やはり自分でも少し屋根勾配について勉強したほうが得策といえます。

そこで、この記事では、屋根勾配の基礎知識と勾配の度合いによるメリット・デメリットについてお伝えします。快適な住まい作りのために、ぜひ参考にしてくださいね。

屋根勾配(やねこうばい)とは

屋根勾配1

屋根の傾斜の度合いのことです。その度合いは、屋根材の種類と形状や、地域の平均風速、降雨量、積雪量などの気象条件を考慮して決められるのが一般的です。

勾配の表示方法

屋根勾配の場合は「寸」で表示する方法と「角度」で表示する方法の2つがあります。多く見られるのは「寸」での表示方法です。

「寸」での表示方法

水平距離10に対しての高さで表示する方法あります。例えば高さが4であれば4/10という表示になり、この場合は4寸勾配と言います。

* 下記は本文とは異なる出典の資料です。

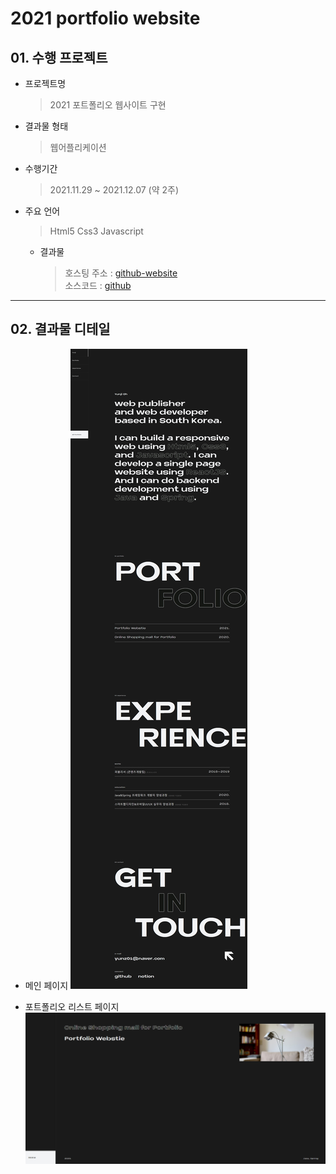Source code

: # 2021 portfolio website

## 01. 수행 프로젝트

- 프로젝트명
  > 2021 포트폴리오 웹사이트 구현
- 결과물 형태
  > 웹어플리케이션
- 수행기간
  > 2021.11.29 ~ 2021.12.07 (약 2주)
- 주요 언어
  > Html5
  > Css3
  > Javascript
  - 결과물
    > 호스팅 주소 : [github-website](https://dhdbswl.github.io/yunjiportfolio/)<br/>
    > 소스코드 : [github](https://github.com/dhdbswl/yunjiportfolio.git)

---

## 02. 결과물 디테일

- 메인 페이지
  <img src="./images/portfolio/portfolio02_main.png" />

- 포트폴리오 리스트 페이지
  <img src="./images/portfolio/portfolio02_portfolioList.png" />
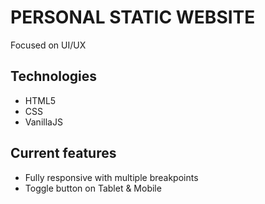 # PERSONAL STATIC WEBSITE

Focused on UI/UX

## Technologies

- HTML5
- CSS
- VanillaJS

## Current features

- Fully responsive with multiple breakpoints
- Toggle button on Tablet & Mobile
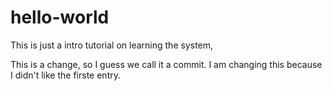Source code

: # hello-world
This is just a intro tutorial on learning the system,

This is a change, so I guess we call it a commit. I am changing this because I didn't like the firste entry.
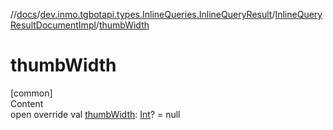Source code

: //[docs](../../../index.md)/[dev.inmo.tgbotapi.types.InlineQueries.InlineQueryResult](../index.md)/[InlineQueryResultDocumentImpl](index.md)/[thumbWidth](thumb-width.md)



# thumbWidth  
[common]  
Content  
open override val [thumbWidth](thumb-width.md): [Int](https://kotlinlang.org/api/latest/jvm/stdlib/kotlin/-int/index.html)? = null  



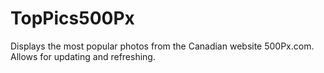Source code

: # TopPics500Px
Displays the most popular photos from the Canadian website 500Px.com. Allows for updating and refreshing.
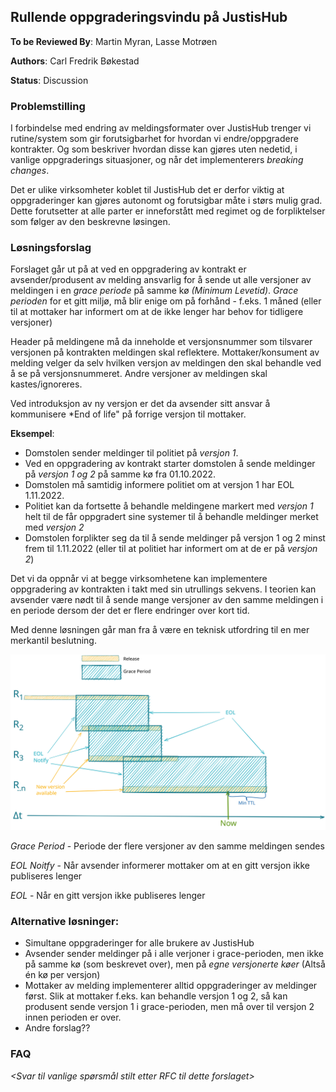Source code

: ## Rullende oppgraderingsvindu på JustisHub

**To be Reviewed By**: Martin Myran, Lasse Motrøen

**Authors**: Carl Fredrik Bøkestad

**Status**: Discussion

### Problemstilling

I forbindelse med endring av meldingsformater over JustisHub trenger vi rutine/system som gir forutsigbarhet for hvordan vi endre/oppgradere kontrakter.  Og som beskriver hvordan disse kan gjøres uten nedetid, i vanlige oppgraderings situasjoner, og når det implementerers _breaking changes_.

Det er ulike virksomheter koblet til JustisHub det er derfor viktig at oppgraderinger kan gjøres autonomt og forutsigbar måte i størs mulig grad. Dette forutsetter at alle parter er inneforstått med regimet og de forpliktelser som følger av den beskrevne løsingen.  


### Løsningsforslag

Forslaget går ut på at ved en oppgradering av kontrakt er avsender/produsent av melding ansvarlig for å sende ut alle versjoner av meldingen i en _grace periode_ på samme kø _(Minimum Levetid)_.
*Grace perioden* for et gitt miljø, må blir enige om på forhånd - f.eks. 1 måned (eller til at mottaker har informert om at de ikke lenger har behov for tidligere versjoner)

Header på meldingene må da inneholde et versjonsnummer som tilsvarer versjonen på kontrakten meldingen skal reflektere. Mottaker/konsument av melding velger da selv hvilken versjon av meldingen den skal behandle ved å se på versjonsnummeret. Andre versjoner av meldingen skal kastes/ignoreres.

Ved introduksjon  av ny versjon er det da avsender sitt ansvar å kommunisere *End of life" på forrige versjon til mottaker.


**Eksempel**:

* Domstolen sender meldinger til politiet på _versjon 1_.
* Ved en oppgradering av kontrakt starter domstolen å sende meldinger på _versjon 1 og 2_ på samme kø fra 01.10.2022.
* Domstolen må samtidig informere politiet om at versjon 1 har EOL 1.11.2022.
* Politiet kan da fortsette å behandle meldingene markert med _versjon 1_ helt til de får oppgradert sine systemer til å behandle meldinger merket med _versjon 2_
* Domstolen forplikter seg da til å sende meldinger på versjon 1 og 2 minst frem til 1.11.2022 (eller til at politiet har informert om at de er på _versjon 2_)

Det vi da oppnår vi at begge virksomhetene kan implementere oppgradering av kontrakten i takt med sin utrullings sekvens.
I teorien kan avsender være nødt til å sende mange versjoner av den samme meldingen i en periode dersom der det er flere endringer over kort tid.

Med denne løsningen går man fra å være en teknisk utfordring til en mer merkantil beslutning.


![Skisse Rullende Oppgaderinger](extra/Rolling-upgrade.svg)

*Grace Period* - Periode der flere versjoner av den samme meldingen sendes

*EOL Noitfy* - Når avsender informerer mottaker om at en gitt versjon ikke publiseres lenger 

*EOL* - Når en gitt versjon ikke publiseres lenger

### Alternative løsninger:
* Simultane oppgraderinger for alle brukere av JustisHub
* Avsender sender meldinger på i alle verjoner i grace-perioden, men ikke på samme kø (som beskrevet over), men på _egne versjonerte køer_ (Altså én kø per versjon)
* Mottaker av melding implementerer alltid oppgraderinger av meldinger først. Slik at mottaker f.eks. kan behandle versjon 1 og 2, så kan produsent sende versjon 1 i grace-perioden, men må over til versjon 2 innen perioden er over.
* Andre forslag??


### FAQ
_<Svar til vanlige spørsmål stilt etter RFC til dette forslaget>_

ちなみに10/10(10寸勾配)を矩勾配(かねこうばい)と言います。

「角度」での表示方法

急勾配屋根のメリット/デメリット

6寸勾配以上、傾斜が高いことを急勾配といいます。ここでは、そのメリット・デメリットをお伝えします。

メリットは4つあります

メリット① 耐久性が高まる

急勾配だと、雨水がすぐに流れ落ちるので、雨水が滞留せず、屋根材のコケ発生や塗装剥がれなどを遅らせることができます。

メリット② 雨漏りの危険が低下

上記と同様に雨水滞留が少ないので、ルーフィングや野地板などの腐食による雨漏りの危険性はグッと低くなります。

メリット③ デザイン性が高まる

特に敷地の狭い住宅では、屋根を急勾配にすることで、より重厚感のある豪華な住まいに見せることが出来ます。

メリット④ 屋根裏スペースが広くなる

急勾配だと、より天井から屋根裏面までのスペースを広く取ることが可能になりますので、物置など室内空間を有効に使えます。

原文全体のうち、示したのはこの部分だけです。